— Exercise brief —
Give only the number of lines in the following entries where "skills" appears.

— Dataset entries —
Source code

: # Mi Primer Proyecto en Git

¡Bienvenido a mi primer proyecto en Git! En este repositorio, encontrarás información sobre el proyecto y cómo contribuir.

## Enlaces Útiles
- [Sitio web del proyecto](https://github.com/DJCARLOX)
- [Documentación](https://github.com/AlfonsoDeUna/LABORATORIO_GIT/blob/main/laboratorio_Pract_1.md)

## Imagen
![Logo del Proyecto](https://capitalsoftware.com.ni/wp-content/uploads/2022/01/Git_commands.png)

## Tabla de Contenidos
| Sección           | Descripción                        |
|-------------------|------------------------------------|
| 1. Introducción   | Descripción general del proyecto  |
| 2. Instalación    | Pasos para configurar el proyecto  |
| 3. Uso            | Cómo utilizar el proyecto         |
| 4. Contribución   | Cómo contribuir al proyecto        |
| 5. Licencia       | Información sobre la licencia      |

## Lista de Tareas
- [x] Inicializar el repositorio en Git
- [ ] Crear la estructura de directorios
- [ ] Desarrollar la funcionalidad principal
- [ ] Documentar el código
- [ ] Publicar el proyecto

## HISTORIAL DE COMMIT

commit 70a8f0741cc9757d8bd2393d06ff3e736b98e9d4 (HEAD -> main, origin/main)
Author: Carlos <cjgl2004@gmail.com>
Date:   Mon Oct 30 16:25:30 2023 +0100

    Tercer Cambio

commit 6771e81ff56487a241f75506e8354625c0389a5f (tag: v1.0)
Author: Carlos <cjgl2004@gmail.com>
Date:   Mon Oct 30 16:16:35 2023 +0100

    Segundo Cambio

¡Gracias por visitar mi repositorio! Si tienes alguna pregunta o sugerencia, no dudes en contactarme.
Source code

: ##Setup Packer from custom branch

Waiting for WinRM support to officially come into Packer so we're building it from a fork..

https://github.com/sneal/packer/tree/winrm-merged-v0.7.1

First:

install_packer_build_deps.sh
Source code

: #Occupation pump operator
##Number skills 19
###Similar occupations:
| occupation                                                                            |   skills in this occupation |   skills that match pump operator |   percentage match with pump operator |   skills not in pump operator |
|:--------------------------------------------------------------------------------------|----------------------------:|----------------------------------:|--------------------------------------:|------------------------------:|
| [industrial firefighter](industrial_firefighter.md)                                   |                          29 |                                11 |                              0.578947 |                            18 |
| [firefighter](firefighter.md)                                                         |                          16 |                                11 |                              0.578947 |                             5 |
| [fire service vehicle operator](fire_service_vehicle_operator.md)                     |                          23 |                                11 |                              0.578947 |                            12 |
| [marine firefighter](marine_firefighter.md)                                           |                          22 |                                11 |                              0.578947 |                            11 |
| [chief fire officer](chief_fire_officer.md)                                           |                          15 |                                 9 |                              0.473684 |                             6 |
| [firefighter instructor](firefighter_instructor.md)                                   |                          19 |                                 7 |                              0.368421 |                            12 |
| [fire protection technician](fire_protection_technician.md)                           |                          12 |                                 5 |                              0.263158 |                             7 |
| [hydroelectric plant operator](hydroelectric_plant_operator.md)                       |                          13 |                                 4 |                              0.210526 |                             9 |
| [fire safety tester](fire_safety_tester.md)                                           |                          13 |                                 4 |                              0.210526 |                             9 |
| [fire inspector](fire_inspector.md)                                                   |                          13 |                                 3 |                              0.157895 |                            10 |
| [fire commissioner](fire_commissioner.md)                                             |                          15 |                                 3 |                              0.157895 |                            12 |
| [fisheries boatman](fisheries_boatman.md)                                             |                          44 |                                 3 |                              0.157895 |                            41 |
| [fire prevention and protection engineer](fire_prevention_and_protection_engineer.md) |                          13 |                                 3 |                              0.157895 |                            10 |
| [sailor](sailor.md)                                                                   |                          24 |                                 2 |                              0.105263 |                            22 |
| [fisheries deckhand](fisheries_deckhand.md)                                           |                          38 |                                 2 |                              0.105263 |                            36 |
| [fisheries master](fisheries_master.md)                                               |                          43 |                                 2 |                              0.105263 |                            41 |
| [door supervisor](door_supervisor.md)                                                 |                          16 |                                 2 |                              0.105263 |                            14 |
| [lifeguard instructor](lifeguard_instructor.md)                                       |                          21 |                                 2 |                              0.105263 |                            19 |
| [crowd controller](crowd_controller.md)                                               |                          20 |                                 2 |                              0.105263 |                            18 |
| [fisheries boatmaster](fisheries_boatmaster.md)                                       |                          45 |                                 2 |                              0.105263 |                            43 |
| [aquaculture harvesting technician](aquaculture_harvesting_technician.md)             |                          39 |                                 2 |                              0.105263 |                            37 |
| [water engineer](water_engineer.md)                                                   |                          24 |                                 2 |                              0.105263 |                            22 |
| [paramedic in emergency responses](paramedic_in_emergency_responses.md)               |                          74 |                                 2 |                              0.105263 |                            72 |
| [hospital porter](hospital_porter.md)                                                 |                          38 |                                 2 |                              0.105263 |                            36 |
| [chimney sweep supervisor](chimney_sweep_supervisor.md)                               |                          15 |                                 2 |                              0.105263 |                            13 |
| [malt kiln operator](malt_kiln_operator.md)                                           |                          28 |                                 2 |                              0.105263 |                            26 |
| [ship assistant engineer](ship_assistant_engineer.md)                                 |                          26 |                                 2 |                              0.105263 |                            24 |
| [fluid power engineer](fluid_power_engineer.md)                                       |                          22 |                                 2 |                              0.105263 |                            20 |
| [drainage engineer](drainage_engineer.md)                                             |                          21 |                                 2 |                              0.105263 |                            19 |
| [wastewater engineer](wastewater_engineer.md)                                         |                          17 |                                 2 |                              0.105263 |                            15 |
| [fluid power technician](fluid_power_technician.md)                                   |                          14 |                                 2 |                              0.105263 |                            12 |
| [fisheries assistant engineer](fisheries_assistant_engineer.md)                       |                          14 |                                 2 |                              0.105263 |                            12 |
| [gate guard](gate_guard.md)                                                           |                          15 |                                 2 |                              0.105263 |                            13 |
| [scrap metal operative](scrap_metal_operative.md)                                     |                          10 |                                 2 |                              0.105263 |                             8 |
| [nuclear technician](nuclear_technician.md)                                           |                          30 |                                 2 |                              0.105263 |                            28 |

— Result of this exercise —
2